= Required action =
Pull every line holding the word "sure" from the data below and copy it.

= Data listing =
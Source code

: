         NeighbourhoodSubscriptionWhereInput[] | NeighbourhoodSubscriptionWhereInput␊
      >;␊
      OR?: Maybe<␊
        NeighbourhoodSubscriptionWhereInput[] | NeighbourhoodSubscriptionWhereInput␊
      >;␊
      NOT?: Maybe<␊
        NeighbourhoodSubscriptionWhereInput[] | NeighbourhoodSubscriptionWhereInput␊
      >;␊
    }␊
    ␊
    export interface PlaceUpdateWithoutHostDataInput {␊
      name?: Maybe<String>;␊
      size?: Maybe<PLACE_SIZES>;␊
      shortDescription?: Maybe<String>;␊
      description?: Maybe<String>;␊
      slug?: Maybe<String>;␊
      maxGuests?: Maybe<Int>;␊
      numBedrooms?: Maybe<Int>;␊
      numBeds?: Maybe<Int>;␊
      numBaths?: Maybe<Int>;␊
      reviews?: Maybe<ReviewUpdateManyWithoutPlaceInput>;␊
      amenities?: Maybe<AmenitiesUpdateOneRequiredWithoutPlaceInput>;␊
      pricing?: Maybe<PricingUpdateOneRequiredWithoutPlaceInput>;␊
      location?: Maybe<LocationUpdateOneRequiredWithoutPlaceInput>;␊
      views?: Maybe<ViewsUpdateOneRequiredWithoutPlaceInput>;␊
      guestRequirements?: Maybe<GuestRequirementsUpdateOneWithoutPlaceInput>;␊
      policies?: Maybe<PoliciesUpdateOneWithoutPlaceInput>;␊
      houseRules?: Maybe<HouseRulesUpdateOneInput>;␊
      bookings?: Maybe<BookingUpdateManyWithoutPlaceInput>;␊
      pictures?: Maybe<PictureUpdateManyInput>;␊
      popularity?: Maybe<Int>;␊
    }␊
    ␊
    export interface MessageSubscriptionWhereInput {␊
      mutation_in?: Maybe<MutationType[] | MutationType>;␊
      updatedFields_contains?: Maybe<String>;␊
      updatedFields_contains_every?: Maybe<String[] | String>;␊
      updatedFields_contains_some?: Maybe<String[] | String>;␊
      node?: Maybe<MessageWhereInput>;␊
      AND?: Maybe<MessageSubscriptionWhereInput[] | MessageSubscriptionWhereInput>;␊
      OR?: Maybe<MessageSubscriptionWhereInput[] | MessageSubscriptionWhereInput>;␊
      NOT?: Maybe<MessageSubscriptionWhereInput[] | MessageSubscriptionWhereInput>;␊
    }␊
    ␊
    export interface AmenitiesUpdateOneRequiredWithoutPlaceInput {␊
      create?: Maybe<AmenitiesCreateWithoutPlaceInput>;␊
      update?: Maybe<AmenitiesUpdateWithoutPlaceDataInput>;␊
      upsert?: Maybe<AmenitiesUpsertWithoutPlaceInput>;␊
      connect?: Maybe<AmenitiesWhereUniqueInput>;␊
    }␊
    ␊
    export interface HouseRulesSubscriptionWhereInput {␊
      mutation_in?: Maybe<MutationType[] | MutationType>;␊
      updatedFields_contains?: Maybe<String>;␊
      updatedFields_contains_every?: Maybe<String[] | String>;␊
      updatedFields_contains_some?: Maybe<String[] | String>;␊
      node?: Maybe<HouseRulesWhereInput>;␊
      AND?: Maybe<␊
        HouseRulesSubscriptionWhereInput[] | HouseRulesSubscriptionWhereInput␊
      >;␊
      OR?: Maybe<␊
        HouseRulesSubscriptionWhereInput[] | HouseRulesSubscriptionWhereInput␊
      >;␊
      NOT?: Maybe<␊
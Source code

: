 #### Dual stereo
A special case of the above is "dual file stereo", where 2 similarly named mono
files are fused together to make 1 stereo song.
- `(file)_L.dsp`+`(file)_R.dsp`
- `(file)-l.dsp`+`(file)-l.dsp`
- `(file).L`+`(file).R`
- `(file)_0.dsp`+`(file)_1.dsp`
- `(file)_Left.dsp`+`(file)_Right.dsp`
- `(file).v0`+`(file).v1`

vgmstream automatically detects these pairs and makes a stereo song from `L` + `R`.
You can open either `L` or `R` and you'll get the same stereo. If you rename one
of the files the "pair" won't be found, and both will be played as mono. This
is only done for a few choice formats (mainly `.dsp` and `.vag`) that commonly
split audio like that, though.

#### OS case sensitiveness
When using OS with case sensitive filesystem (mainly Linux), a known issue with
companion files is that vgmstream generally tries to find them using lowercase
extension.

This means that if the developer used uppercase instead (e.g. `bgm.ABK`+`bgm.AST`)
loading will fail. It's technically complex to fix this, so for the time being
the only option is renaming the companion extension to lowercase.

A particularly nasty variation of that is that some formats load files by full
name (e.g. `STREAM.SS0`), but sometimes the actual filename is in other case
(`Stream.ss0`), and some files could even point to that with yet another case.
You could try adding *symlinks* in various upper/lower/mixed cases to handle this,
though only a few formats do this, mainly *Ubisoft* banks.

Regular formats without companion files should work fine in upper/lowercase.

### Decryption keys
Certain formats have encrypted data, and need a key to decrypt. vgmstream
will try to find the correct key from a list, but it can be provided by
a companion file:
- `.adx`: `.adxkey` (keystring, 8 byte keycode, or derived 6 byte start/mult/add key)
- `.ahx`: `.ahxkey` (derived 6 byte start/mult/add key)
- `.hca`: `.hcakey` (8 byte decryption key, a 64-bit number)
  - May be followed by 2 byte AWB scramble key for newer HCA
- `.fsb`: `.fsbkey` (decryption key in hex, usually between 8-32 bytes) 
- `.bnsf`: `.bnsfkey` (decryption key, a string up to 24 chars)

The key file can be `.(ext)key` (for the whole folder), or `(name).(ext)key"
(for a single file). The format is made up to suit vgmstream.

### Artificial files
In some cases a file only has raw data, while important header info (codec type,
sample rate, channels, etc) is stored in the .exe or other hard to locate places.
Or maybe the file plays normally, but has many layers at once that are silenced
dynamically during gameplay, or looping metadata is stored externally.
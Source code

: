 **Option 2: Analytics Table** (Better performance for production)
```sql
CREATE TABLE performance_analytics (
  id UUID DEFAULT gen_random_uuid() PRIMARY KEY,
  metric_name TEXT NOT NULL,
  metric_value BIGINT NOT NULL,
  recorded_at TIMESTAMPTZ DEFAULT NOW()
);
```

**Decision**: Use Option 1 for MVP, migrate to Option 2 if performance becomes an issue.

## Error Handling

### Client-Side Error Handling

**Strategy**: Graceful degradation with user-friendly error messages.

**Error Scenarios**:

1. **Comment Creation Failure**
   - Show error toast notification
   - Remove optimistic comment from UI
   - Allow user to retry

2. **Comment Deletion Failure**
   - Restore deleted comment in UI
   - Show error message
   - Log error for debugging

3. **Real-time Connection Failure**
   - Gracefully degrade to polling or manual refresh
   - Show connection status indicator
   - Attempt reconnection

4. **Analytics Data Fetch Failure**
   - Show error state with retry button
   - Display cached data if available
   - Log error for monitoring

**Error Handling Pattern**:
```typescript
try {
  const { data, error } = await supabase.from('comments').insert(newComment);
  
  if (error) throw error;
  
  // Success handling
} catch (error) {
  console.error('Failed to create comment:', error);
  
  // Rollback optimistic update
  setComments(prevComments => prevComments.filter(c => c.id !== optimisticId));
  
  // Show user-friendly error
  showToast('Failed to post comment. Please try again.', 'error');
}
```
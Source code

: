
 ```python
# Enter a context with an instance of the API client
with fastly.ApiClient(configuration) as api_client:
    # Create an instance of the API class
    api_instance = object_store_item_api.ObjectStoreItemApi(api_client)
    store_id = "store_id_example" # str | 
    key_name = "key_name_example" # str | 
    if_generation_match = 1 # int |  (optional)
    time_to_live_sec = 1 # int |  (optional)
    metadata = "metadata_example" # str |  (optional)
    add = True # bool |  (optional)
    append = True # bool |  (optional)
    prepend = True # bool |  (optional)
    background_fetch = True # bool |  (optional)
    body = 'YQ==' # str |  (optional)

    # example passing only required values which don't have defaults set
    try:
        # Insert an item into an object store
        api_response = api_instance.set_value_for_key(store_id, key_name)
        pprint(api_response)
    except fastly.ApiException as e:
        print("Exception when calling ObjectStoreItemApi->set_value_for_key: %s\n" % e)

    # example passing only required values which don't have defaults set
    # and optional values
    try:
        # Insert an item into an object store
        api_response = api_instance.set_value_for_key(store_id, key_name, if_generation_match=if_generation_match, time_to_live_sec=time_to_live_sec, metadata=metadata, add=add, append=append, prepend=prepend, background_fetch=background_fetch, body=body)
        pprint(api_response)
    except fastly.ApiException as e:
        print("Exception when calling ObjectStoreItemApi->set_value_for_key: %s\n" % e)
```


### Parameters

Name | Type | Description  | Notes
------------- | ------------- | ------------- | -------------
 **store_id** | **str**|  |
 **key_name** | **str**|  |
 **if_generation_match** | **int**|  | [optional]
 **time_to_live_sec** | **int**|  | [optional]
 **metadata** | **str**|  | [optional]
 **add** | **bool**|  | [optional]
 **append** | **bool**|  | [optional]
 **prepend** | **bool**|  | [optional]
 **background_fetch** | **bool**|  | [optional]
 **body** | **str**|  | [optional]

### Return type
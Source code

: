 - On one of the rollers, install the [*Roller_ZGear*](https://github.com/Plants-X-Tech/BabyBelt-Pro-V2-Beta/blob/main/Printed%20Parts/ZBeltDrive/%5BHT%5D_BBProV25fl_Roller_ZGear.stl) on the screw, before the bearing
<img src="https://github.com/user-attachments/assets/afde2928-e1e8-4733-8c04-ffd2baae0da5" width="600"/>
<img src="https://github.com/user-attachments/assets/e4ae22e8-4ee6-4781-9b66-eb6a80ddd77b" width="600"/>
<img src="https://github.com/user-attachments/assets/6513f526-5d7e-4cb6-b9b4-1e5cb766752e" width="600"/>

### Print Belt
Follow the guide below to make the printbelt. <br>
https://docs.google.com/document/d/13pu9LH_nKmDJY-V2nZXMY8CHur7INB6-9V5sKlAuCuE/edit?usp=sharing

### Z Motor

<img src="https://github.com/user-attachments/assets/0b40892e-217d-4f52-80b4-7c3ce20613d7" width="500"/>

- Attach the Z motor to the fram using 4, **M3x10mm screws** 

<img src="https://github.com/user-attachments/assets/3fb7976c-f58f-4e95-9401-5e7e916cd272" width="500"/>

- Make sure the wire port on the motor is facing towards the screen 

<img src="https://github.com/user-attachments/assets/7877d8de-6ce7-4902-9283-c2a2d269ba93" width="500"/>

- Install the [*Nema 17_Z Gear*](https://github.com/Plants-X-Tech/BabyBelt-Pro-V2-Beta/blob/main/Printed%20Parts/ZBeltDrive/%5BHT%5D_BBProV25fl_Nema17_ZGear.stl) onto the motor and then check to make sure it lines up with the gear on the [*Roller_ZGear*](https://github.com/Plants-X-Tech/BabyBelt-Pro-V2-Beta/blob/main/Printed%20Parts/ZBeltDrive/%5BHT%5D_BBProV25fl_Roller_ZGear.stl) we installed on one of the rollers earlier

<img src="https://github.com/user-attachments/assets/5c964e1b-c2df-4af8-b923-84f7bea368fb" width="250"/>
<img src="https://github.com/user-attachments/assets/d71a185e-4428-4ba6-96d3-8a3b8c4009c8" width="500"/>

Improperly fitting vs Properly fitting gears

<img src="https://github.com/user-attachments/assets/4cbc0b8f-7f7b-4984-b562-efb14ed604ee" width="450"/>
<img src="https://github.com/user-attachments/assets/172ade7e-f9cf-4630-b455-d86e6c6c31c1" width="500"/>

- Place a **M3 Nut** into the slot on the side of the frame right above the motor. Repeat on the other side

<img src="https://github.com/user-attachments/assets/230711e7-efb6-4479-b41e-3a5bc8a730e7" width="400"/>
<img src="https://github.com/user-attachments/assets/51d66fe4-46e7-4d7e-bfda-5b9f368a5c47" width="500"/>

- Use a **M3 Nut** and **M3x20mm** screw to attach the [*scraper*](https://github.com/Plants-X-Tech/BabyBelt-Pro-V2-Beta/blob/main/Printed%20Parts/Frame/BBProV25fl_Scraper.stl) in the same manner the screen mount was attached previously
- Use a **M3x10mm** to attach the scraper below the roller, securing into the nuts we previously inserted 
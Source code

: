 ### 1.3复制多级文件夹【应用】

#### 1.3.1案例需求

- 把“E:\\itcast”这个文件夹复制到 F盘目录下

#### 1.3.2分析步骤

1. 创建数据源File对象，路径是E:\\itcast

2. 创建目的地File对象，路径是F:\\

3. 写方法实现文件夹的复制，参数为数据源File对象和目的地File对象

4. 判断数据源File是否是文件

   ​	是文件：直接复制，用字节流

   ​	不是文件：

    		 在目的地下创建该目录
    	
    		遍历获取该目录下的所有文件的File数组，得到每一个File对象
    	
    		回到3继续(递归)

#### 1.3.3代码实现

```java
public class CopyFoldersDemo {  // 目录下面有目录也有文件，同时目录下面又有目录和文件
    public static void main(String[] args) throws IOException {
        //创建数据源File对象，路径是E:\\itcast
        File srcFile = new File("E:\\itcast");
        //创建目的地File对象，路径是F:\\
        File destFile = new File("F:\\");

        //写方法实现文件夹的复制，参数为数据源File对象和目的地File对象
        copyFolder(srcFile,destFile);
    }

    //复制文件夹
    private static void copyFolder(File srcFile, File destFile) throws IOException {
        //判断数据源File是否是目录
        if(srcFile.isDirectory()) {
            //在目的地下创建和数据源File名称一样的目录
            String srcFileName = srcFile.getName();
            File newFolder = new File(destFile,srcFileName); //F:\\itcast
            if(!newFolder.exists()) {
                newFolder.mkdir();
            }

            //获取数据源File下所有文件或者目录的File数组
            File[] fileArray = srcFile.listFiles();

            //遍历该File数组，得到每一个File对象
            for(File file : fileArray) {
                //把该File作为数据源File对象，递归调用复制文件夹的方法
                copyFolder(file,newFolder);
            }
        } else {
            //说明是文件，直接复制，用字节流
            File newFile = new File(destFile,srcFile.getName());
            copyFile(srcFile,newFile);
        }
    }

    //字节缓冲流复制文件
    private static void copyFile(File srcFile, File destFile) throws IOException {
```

= Reply =
- Make sure the wire port on the motor is facing towards the screen 
- Install the [*Nema 17_Z Gear*](https://github.com/Plants-X-Tech/BabyBelt-Pro-V2-Beta/blob/main/Printed%20Parts/ZBeltDrive/%5BHT%5D_BBProV25fl_Nema17_ZGear.stl) onto the motor and then check to make sure it lines up with the gear on the [*Roller_ZGear*](https://github.com/Plants-X-Tech/BabyBelt-Pro-V2-Beta/blob/main/Printed%20Parts/ZBeltDrive/%5BHT%5D_BBProV25fl_Roller_ZGear.stl) we installed on one of the rollers earlier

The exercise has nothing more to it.